Hendry and Ieremia set sights high at 101st New Zealand Open

Two kiwis at opposite ends of the golfing spectrum are both hoping to hold aloft the Brodie Breeze Trophy at the 101st New Zealand Open, presented by Sky Sport, near Queenstown starting on Thursday.

Michael Hendry,  the last kiwi to win the title in 2017, has a different view of the game these days as a 40-year-old family man, but has his sights fixed on victory that would leave him in a lofty place in the sport as a double winner of the New Zealand Open and the NZPGA.

Meanwhile 24-year-old rising Hamilton star, Denzel Ieremia would love nothing more than to begin his second year as a fledgling professional by winning his national Open.

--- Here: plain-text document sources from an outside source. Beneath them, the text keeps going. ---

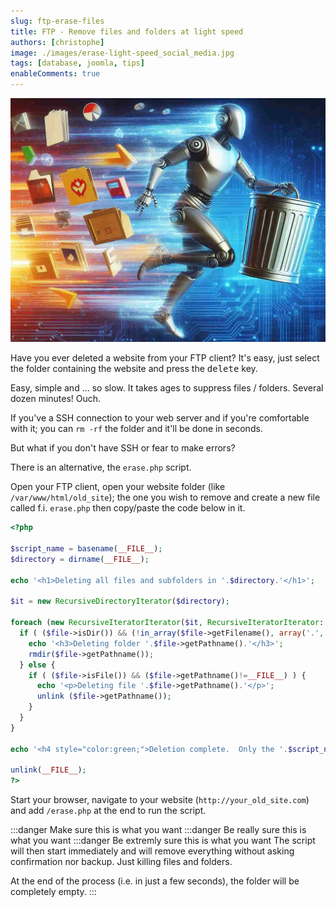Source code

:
 ```yaml
---
slug: ftp-erase-files
title: FTP - Remove files and folders at light speed
authors: [christophe]
image: ./images/erase-light-speed_social_media.jpg
tags: [database, joomla, tips]
enableComments: true
---
```

<!-- cspell:ignore subfolders -->
![FTP - Remove files and folders at light speed](./images/erase-light-speed_banner.jpg)

Have you ever deleted a website from your FTP client? It's easy, just select the folder containing the website and press the <kbd>delete</kbd> key.

Easy, simple and ... so slow. It takes ages to suppress files / folders. Several dozen minutes! Ouch.

If you've a SSH connection to your web server and if you're comfortable with it; you can `rm -rf` the folder and it'll be done in seconds.

But what if you don't have SSH or fear to make errors?

There is an alternative, the `erase.php` script.

<!-- truncate -->

Open your FTP client, open your website folder (like `/var/www/html/old_site`); the one you wish to remove and create a new file called f.i. `erase.php` then copy/paste the code below in it.

```php
<?php

$script_name = basename(__FILE__);
$directory = dirname(__FILE__);

echo '<h1>Deleting all files and subfolders in '.$directory.'</h1>';

$it = new RecursiveDirectoryIterator($directory);

foreach (new RecursiveIteratorIterator($it, RecursiveIteratorIterator::CHILD_FIRST) as $file) {
  if ( ($file->isDir()) && (!in_array($file->getFilename(), array('.', '..'))) ){
    echo '<h3>Deleting folder '.$file->getPathname().'</h3>';
    rmdir($file->getPathname());
  } else {
    if ( ($file->isFile()) && ($file->getPathname()!=__FILE__) ) {
      echo '<p>Deleting file '.$file->getPathname().'</p>';
      unlink ($file->getPathname());
    }
  }
}

echo '<h4 style="color:green;">Deletion complete.  Only the '.$script_name.' file remains in the folder.</h4>';

unlink(__FILE__);
?>
```

Start your browser, navigate to your website (`http://your_old_site.com`) and add `/erase.php` at the end to run the script.

:::danger Make sure this is what you want
:::danger Be really sure this is what you want
:::danger Be extremly sure this is what you want
The script will then start immediately and will remove everything without asking confirmation nor backup. Just killing files and folders.

At the end of the process (i.e. in just a few seconds), the folder will be completely empty.
:::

The pair are among 26 New Zealanders in the 156-strong professional field for the $1.4 million event to be played at Millbrook Resort and The Hills.

Hendry is one of three New Zealanders in the field to have won the Brodie Breeze Trophy along with David Smail in 2001 and Michael Campbell in 2000.

“It would be nice to have two NZ Opens to go with and two NZPGAs – there wouldn’t be too many people who have done that. That would throw you right up in the top echelon of New Zealand golfers,” said Hendry.

“I am coming into this tournament playing better than I have over the last few years. That does not guarantee a good week – week to week form changes.

“I am doing everything I need to do to give myself a chance – and I hope I can continue that and come Sunday afternoon have a putt for the trophy. That would be nice.”

Hendry only had one top-10 on the Japan Golf Tour last year but feels his results did not match his form.

“I felt 2019 was a really good year in terms ow how I hit the ball. I felt I was doing everything right and statistically it was pretty sound. At times I sat back and asked what’s going on because I was not getting the results I wanted. Honestly, I think I went through a period of playing pretty well but not getting the rub of the green.”

Hendry ‘s year was bolstered with a superb second placing at the Australian PGA and then this year with a top-three finish in Queensland.

Overall he has a different approach to the game, having turned 40 and with a focus on his family life.

“Playing in Japan ticks a lot of boxes for me. The travel is pretty easy, the Tour is well run and the money is ample and I can get home the next morning after a finish of a tournament. I don’t want to be too absent of a father – life is about family and being around my girls.

“My attitude around golf has changed a lot accordingly. But that does not mean I am any less of a competitor, especially at my home New Zealand Open.”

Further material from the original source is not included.